▸ What you have to do
There is one span to output from the data below: the lines starting at the line with "8. The Nature Of Beauty (5.57)" and ending at the line with "(p)(c) 1996 WITCHHUNT Records". Output it exactly, ends included, nothing more.

▸ Stored data
+ + + +

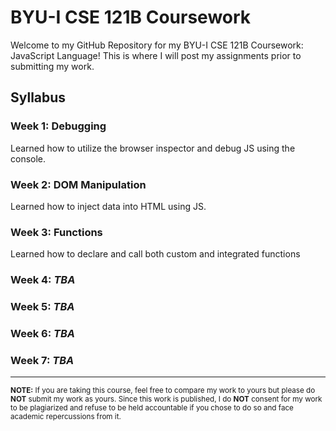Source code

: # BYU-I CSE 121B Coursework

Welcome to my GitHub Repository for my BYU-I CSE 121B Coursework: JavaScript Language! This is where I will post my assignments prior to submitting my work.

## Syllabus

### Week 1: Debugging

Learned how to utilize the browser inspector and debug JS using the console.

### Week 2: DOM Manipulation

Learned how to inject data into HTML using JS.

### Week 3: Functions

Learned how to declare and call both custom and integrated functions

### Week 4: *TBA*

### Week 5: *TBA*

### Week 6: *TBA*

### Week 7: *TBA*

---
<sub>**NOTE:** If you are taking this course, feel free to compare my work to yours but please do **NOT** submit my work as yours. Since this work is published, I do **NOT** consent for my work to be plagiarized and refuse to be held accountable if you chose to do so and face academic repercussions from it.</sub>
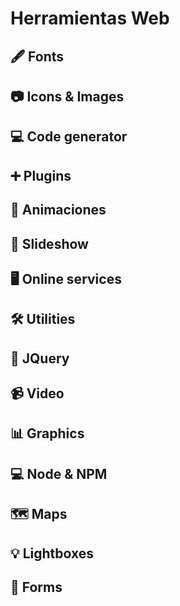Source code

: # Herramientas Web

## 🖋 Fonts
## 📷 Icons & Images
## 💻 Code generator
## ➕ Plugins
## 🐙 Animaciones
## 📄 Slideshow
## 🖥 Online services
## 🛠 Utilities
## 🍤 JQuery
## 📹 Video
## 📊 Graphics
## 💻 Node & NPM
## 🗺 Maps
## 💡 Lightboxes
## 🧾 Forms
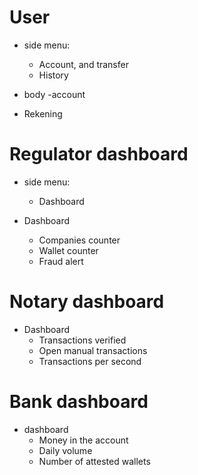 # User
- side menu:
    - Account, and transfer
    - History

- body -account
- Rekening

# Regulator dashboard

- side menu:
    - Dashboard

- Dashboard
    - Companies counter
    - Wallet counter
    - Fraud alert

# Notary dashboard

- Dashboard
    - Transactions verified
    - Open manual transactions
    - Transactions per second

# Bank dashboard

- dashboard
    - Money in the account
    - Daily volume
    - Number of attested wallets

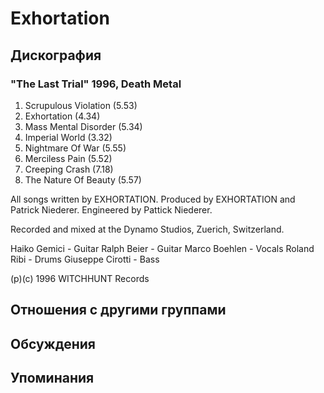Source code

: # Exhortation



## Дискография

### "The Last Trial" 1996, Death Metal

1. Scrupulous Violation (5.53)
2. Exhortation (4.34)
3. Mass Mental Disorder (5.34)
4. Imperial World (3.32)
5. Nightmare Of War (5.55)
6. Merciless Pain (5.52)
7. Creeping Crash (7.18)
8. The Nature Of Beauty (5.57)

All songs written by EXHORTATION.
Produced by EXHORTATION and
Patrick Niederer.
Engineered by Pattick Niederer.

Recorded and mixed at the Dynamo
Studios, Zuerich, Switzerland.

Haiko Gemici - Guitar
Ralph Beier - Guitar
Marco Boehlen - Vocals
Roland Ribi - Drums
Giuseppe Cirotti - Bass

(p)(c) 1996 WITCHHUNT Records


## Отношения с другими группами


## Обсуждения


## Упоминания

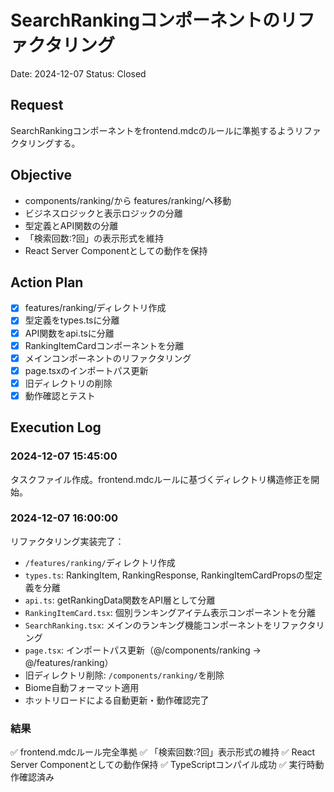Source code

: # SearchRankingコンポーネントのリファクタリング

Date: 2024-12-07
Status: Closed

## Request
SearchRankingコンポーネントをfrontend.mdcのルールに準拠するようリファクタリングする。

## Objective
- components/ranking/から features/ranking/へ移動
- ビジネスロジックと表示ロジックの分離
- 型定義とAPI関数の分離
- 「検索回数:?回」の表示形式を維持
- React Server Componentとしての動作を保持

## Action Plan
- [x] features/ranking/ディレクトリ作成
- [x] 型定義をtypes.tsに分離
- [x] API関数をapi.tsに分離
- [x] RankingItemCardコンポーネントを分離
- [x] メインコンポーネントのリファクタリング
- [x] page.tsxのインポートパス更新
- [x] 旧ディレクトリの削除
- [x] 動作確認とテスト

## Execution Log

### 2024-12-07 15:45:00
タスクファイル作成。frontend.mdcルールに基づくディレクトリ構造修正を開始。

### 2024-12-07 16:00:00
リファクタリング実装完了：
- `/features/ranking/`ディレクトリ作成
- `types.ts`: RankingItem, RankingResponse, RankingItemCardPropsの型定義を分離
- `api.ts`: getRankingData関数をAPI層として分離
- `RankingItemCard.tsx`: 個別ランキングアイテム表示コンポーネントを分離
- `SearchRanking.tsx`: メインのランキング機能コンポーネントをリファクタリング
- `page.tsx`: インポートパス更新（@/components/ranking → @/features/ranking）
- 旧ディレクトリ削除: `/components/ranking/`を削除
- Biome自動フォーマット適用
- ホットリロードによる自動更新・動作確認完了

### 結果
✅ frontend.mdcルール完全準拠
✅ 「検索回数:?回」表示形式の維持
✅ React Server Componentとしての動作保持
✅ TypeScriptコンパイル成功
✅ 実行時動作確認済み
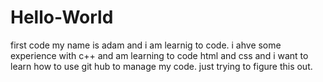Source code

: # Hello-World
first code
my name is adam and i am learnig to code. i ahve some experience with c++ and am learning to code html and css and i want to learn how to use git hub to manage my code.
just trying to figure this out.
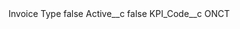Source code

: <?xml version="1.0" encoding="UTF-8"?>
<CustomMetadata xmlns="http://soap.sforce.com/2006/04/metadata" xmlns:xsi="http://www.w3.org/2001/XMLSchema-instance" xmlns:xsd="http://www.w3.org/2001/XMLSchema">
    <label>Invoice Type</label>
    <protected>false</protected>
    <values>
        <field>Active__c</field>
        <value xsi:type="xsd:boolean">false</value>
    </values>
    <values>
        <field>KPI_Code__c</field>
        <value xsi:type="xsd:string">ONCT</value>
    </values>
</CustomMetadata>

+ + + +

▸ Your response
8. The Nature Of Beauty (5.57)

All songs written by EXHORTATION.
Produced by EXHORTATION and
Patrick Niederer.
Engineered by Pattick Niederer.

Recorded and mixed at the Dynamo
Studios, Zuerich, Switzerland.

Haiko Gemici - Guitar
Ralph Beier - Guitar
Marco Boehlen - Vocals
Roland Ribi - Drums
Giuseppe Cirotti - Bass

(p)(c) 1996 WITCHHUNT Records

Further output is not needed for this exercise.